§ TASK DIRECTIONS
Set down every line below, word for word.
(DATA SECTION)
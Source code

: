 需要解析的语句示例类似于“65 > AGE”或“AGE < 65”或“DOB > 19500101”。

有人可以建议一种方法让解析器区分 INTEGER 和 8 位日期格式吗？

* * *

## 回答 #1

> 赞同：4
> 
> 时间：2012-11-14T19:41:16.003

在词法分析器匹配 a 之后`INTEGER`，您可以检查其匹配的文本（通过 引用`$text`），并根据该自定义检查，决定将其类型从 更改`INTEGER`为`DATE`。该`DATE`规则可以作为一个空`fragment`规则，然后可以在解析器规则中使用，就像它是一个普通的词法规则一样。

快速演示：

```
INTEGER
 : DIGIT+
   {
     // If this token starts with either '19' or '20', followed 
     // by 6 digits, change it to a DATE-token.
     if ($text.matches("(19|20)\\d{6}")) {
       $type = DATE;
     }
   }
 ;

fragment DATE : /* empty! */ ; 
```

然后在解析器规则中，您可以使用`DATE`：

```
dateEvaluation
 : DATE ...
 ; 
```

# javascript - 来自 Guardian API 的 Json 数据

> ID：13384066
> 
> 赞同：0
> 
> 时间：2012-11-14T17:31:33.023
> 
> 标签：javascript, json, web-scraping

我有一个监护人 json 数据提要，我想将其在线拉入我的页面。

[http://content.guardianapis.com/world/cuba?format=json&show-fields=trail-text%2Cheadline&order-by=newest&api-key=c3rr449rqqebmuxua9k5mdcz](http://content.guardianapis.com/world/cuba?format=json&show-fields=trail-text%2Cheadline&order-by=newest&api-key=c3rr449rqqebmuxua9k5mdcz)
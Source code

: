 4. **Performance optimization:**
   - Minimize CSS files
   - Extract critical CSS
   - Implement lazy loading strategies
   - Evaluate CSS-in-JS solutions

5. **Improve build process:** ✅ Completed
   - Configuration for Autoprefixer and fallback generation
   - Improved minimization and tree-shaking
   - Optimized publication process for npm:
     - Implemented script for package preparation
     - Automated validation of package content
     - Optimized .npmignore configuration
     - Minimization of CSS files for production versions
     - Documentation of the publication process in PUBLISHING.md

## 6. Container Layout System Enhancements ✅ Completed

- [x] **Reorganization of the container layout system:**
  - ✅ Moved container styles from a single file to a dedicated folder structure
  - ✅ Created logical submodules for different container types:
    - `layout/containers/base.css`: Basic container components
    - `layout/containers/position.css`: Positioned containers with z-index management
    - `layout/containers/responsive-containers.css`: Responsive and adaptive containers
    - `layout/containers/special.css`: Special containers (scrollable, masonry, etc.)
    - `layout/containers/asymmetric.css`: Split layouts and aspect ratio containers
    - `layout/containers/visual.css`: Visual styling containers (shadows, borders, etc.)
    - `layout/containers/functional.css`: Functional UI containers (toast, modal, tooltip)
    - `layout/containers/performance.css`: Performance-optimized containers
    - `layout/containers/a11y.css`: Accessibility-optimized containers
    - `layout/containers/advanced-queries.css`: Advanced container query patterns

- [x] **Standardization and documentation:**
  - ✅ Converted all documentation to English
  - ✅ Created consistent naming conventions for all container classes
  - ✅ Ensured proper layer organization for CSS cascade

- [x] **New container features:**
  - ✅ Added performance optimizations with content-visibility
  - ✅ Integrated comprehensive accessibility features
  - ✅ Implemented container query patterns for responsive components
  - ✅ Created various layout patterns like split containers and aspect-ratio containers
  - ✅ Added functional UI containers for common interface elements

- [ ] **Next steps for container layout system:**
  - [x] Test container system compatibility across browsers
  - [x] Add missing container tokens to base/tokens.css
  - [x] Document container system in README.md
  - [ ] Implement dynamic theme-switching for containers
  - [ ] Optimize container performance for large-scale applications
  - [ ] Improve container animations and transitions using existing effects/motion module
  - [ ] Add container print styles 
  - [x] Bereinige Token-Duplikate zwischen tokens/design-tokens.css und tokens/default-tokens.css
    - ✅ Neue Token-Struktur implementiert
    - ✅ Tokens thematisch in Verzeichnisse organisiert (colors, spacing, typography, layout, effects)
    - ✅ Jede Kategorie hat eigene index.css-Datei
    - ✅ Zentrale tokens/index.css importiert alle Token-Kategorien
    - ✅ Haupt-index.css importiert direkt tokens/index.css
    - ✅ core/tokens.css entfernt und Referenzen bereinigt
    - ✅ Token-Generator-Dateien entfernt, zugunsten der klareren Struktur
(End DATA SECTION)
§ WRITTEN ANSWER
Source code

: 需要解析的语句示例类似于“65 > AGE”或“AGE < 65”或“DOB > 19500101”。

有人可以建议一种方法让解析器区分 INTEGER 和 8 位日期格式吗？

* * *

## 回答 #1

> 赞同：4
> 
> 时间：2012-11-14T19:41:16.003

在词法分析器匹配 a 之后`INTEGER`，您可以检查其匹配的文本（通过 引用`$text`），并根据该自定义检查，决定将其类型从 更改`INTEGER`为`DATE`。该`DATE`规则可以作为一个空`fragment`规则，然后可以在解析器规则中使用，就像它是一个普通的词法规则一样。

快速演示：

```
INTEGER
 : DIGIT+
   {
     // If this token starts with either '19' or '20', followed 
     // by 6 digits, change it to a DATE-token.
     if ($text.matches("(19|20)\\d{6}")) {
       $type = DATE;
     }
   }
 ;

fragment DATE : /* empty! */ ; 
```

然后在解析器规则中，您可以使用`DATE`：

```
dateEvaluation
 : DATE ...
 ; 
```

# javascript - 来自 Guardian API 的 Json 数据

> ID：13384066
> 
> 赞同：0
> 
> 时间：2012-11-14T17:31:33.023
> 
> 标签：javascript, json, web-scraping

我有一个监护人 json 数据提要，我想将其在线拉入我的页面。

[http://content.guardianapis.com/world/cuba?format=json&show-fields=trail-text%2Cheadline&order-by=newest&api-key=c3rr449rqqebmuxua9k5mdcz](http://content.guardianapis.com/world/cuba?format=json&show-fields=trail-text%2Cheadline&order-by=newest&api-key=c3rr449rqqebmuxua9k5mdcz)
Source code

: 4. **Performance optimization:**
   - Minimize CSS files
   - Extract critical CSS
   - Implement lazy loading strategies
   - Evaluate CSS-in-JS solutions

5. **Improve build process:** ✅ Completed
   - Configuration for Autoprefixer and fallback generation
   - Improved minimization and tree-shaking
   - Optimized publication process for npm:
     - Implemented script for package preparation
     - Automated validation of package content
     - Optimized .npmignore configuration
     - Minimization of CSS files for production versions
     - Documentation of the publication process in PUBLISHING.md

## 6. Container Layout System Enhancements ✅ Completed

- [x] **Reorganization of the container layout system:**
  - ✅ Moved container styles from a single file to a dedicated folder structure
  - ✅ Created logical submodules for different container types:
    - `layout/containers/base.css`: Basic container components
    - `layout/containers/position.css`: Positioned containers with z-index management
    - `layout/containers/responsive-containers.css`: Responsive and adaptive containers
    - `layout/containers/special.css`: Special containers (scrollable, masonry, etc.)
    - `layout/containers/asymmetric.css`: Split layouts and aspect ratio containers
    - `layout/containers/visual.css`: Visual styling containers (shadows, borders, etc.)
    - `layout/containers/functional.css`: Functional UI containers (toast, modal, tooltip)
    - `layout/containers/performance.css`: Performance-optimized containers
    - `layout/containers/a11y.css`: Accessibility-optimized containers
    - `layout/containers/advanced-queries.css`: Advanced container query patterns

- [x] **Standardization and documentation:**
  - ✅ Converted all documentation to English
  - ✅ Created consistent naming conventions for all container classes
  - ✅ Ensured proper layer organization for CSS cascade

- [x] **New container features:**
  - ✅ Added performance optimizations with content-visibility
  - ✅ Integrated comprehensive accessibility features
  - ✅ Implemented container query patterns for responsive components
  - ✅ Created various layout patterns like split containers and aspect-ratio containers
  - ✅ Added functional UI containers for common interface elements

- [ ] **Next steps for container layout system:**
  - [x] Test container system compatibility across browsers
  - [x] Add missing container tokens to base/tokens.css
  - [x] Document container system in README.md
  - [ ] Implement dynamic theme-switching for containers
  - [ ] Optimize container performance for large-scale applications
  - [ ] Improve container animations and transitions using existing effects/motion module
  - [ ] Add container print styles 
  - [x] Bereinige Token-Duplikate zwischen tokens/design-tokens.css und tokens/default-tokens.css
    - ✅ Neue Token-Struktur implementiert
    - ✅ Tokens thematisch in Verzeichnisse organisiert (colors, spacing, typography, layout, effects)
    - ✅ Jede Kategorie hat eigene index.css-Datei
    - ✅ Zentrale tokens/index.css importiert alle Token-Kategorien
    - ✅ Haupt-index.css importiert direkt tokens/index.css
    - ✅ core/tokens.css entfernt und Referenzen bereinigt
    - ✅ Token-Generator-Dateien entfernt, zugunsten der klareren Struktur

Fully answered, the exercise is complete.